What you need to do:
Search the records for the string "which", then copy each line that has it.

*** Supplied data ***

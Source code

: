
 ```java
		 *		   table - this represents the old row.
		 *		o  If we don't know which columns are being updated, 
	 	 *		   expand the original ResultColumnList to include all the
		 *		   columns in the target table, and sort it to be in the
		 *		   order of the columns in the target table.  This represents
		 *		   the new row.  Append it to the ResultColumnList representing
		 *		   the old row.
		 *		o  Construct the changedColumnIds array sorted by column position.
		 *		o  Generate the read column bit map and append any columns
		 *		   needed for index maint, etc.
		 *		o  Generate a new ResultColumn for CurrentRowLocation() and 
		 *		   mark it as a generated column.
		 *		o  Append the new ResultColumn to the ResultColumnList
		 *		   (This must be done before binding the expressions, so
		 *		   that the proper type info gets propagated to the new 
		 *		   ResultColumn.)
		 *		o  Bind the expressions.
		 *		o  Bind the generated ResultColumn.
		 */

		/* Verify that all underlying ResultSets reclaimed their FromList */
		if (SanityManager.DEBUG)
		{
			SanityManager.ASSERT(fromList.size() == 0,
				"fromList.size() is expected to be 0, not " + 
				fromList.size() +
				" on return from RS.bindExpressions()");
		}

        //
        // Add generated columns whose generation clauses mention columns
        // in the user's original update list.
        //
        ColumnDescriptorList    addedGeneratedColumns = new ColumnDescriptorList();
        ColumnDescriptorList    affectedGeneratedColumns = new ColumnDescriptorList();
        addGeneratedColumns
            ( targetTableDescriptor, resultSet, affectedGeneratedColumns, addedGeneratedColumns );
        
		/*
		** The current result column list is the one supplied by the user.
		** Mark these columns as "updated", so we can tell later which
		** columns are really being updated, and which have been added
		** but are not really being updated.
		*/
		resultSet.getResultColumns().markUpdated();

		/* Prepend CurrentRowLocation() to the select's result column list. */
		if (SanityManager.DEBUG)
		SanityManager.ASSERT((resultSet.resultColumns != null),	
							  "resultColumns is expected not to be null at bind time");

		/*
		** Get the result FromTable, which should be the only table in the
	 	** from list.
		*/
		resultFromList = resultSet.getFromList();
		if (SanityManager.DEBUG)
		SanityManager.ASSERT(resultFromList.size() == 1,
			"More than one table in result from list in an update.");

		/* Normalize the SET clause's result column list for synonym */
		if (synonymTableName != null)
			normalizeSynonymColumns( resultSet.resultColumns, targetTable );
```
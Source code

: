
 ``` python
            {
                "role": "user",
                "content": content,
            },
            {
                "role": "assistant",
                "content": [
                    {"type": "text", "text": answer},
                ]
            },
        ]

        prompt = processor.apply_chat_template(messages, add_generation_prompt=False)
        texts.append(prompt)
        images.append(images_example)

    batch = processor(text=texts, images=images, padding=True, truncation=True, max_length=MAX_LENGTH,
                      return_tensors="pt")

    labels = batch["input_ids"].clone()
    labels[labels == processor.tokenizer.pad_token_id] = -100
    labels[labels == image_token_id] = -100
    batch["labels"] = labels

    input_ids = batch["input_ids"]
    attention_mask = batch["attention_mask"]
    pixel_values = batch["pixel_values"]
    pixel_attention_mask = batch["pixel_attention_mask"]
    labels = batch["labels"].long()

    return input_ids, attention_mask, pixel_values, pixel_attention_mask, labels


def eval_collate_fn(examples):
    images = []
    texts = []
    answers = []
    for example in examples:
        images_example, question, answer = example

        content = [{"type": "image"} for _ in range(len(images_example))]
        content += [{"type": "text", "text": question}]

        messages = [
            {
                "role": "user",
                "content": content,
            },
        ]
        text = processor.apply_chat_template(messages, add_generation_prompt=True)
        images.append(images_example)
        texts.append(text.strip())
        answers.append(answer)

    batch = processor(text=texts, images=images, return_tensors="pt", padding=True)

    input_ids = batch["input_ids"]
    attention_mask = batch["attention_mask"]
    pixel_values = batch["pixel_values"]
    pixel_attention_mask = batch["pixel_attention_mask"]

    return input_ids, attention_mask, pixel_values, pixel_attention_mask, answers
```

*** End of Supplied data ***

The completed task:
		 *		o  If we don't know which columns are being updated, 
		** Mark these columns as "updated", so we can tell later which
		** columns are really being updated, and which have been added
		** Get the result FromTable, which should be the only table in the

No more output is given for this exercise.